The waitress brought coffee, and I ordered a hamburger. Across the room, a dozen legislators were debating around a large, round table. Voices raised, then whispers, arms gesticulating emphatically. The subject was the governor and the highway commission. Cigar smoke pumped above them like a factory going full out. When I looked back, the man standing before me wasn’t my brother but John J. McGrath, the chief of Ds. I reflexively stood and came to attention.
“Sit, Gene.” His voice was gentle and his manner professorial. It was a devastatingly effective personality trait in gaining confessions. The only things that made him look different from the faculty at the teachers’ college were the shoulder holster and a pair of handcuffs and a nipper in his belt beneath the off-the-rack suit of an honest cop. The nipper was a neat tool, a nonlethal item used to whip around a suspect’s wrist and tighten to put pressure on a nerve in the hand and cause compliance. They disappeared as he buttoned his coat and sat, ordering coffee.
I sat. “I was waiting for Don.”
“I know,” he said. “Your brother asked me to talk some sense into you.”
“How thoughtful of him.”
McGrath smiled sadly. “Oh, my young friend, I am so sorry about the way things turned out. I had such high hopes for you.”

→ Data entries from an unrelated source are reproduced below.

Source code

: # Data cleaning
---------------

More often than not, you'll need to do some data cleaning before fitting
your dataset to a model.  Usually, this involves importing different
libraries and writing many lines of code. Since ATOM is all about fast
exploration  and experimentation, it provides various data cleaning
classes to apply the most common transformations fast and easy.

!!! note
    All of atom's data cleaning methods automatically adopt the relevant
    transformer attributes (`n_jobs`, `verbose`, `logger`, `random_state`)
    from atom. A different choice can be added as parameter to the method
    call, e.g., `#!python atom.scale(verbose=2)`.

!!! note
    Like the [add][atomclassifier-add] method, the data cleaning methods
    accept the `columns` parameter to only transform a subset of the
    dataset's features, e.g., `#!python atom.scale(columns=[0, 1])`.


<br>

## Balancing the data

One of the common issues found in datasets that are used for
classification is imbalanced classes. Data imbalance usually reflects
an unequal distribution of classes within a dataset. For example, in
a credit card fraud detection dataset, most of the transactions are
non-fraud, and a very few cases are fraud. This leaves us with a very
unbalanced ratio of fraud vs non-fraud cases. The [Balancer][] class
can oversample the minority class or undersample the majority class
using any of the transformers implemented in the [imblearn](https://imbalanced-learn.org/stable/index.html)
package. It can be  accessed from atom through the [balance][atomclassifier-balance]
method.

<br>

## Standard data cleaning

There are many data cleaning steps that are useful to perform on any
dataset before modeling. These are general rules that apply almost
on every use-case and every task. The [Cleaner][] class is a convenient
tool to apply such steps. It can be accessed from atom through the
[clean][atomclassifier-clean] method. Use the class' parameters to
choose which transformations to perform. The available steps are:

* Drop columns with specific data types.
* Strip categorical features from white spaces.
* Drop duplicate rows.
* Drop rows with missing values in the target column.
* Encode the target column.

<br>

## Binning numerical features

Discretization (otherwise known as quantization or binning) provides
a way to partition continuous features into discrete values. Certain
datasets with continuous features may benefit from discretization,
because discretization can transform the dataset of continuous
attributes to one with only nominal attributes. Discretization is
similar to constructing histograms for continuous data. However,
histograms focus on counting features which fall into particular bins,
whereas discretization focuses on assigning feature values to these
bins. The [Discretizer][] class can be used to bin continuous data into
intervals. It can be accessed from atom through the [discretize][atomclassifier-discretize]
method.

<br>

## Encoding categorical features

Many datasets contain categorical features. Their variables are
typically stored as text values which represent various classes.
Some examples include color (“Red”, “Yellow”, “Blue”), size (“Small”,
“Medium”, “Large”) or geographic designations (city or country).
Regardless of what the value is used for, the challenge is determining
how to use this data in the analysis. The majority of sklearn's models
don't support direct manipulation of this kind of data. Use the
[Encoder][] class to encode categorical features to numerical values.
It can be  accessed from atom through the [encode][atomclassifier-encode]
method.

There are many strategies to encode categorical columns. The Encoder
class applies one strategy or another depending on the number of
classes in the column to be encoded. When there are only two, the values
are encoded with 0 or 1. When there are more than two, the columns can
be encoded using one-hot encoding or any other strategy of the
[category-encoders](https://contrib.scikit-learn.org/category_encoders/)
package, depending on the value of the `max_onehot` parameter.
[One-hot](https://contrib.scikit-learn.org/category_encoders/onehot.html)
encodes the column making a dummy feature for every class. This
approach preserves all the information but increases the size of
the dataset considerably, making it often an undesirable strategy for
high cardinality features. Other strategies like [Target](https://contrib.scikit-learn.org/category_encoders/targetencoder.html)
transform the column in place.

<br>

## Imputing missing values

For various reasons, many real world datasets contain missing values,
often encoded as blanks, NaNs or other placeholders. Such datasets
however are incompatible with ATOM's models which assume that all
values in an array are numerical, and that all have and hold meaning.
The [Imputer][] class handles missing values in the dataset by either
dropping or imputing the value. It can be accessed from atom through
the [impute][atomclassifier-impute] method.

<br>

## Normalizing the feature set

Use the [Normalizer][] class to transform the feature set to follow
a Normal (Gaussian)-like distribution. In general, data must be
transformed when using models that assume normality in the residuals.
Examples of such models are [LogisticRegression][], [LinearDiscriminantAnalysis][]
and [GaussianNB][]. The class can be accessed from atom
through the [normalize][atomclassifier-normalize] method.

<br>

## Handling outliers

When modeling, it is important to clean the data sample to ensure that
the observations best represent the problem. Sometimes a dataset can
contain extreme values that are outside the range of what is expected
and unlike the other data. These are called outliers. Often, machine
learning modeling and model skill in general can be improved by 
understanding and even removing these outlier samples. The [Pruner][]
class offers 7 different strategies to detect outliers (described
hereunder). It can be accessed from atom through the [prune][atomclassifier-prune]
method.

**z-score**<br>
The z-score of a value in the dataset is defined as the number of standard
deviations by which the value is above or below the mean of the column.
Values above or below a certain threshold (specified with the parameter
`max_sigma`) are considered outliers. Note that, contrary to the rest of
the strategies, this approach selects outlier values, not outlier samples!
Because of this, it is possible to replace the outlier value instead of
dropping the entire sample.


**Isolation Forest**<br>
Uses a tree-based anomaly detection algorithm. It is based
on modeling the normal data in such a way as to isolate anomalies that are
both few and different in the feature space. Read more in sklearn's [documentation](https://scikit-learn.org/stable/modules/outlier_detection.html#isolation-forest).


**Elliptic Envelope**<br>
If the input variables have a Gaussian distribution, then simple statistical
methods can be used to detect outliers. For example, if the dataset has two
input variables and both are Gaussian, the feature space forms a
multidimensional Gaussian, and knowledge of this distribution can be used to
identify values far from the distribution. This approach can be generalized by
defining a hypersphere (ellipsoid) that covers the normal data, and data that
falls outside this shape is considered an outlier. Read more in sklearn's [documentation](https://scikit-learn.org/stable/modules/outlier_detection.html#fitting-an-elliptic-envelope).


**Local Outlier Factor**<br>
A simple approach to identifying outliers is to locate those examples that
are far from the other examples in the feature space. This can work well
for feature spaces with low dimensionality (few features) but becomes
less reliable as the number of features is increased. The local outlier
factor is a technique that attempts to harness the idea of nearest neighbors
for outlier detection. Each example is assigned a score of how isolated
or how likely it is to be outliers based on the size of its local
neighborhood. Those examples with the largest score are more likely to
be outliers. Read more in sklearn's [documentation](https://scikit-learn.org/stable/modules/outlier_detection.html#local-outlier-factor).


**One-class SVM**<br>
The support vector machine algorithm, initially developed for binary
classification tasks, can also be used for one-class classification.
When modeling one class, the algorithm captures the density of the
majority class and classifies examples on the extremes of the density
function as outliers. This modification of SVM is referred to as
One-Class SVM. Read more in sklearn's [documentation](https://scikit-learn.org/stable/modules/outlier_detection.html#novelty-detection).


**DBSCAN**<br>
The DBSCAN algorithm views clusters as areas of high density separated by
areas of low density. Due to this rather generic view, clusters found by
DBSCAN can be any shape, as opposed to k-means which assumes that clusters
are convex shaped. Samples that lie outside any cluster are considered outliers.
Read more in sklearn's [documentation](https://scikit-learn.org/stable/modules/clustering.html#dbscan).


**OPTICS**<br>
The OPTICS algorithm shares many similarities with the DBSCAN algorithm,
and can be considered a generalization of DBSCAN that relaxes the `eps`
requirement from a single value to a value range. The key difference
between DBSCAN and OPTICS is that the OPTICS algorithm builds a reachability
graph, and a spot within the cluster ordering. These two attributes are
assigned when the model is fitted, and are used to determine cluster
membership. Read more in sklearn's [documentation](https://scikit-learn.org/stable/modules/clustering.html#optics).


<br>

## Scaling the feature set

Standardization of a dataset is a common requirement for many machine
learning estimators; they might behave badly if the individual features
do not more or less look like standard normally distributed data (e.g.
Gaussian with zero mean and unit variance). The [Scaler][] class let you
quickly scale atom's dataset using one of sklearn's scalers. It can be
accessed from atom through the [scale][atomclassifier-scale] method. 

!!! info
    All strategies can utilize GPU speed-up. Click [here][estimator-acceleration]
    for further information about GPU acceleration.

McGrath had been on the force for more than twenty years, possessed a photographic memory, and had introduced modern scientific investigation methods, including a department identification bureau. He had always played straight with me—until the Judd case.
“I’m doing okay,” I said.
“That’s what I hear. But I want you to know that I really fought for you. I tried. Wanted to make you take two weeks’ vacation during the trial. Get you out of the line of fire when the testimony started. But the higher-ups were afraid Ruth’s lawyers might call you, or the Hearst press in L.A. might have gotten to you. The layoff was forced on me.”
“It’s okay, Captain. I’m a happy ending kind of guy. The bigs got their conviction, even though the evidence showed she acted in self-defense, and there was no way she could have cut up those bodies and stuffed them in trunks by herself. I’m not sure Judd’s lawyers were even smart enough to call me. And I got to start a new business in the worst economy in American history.” I smiled.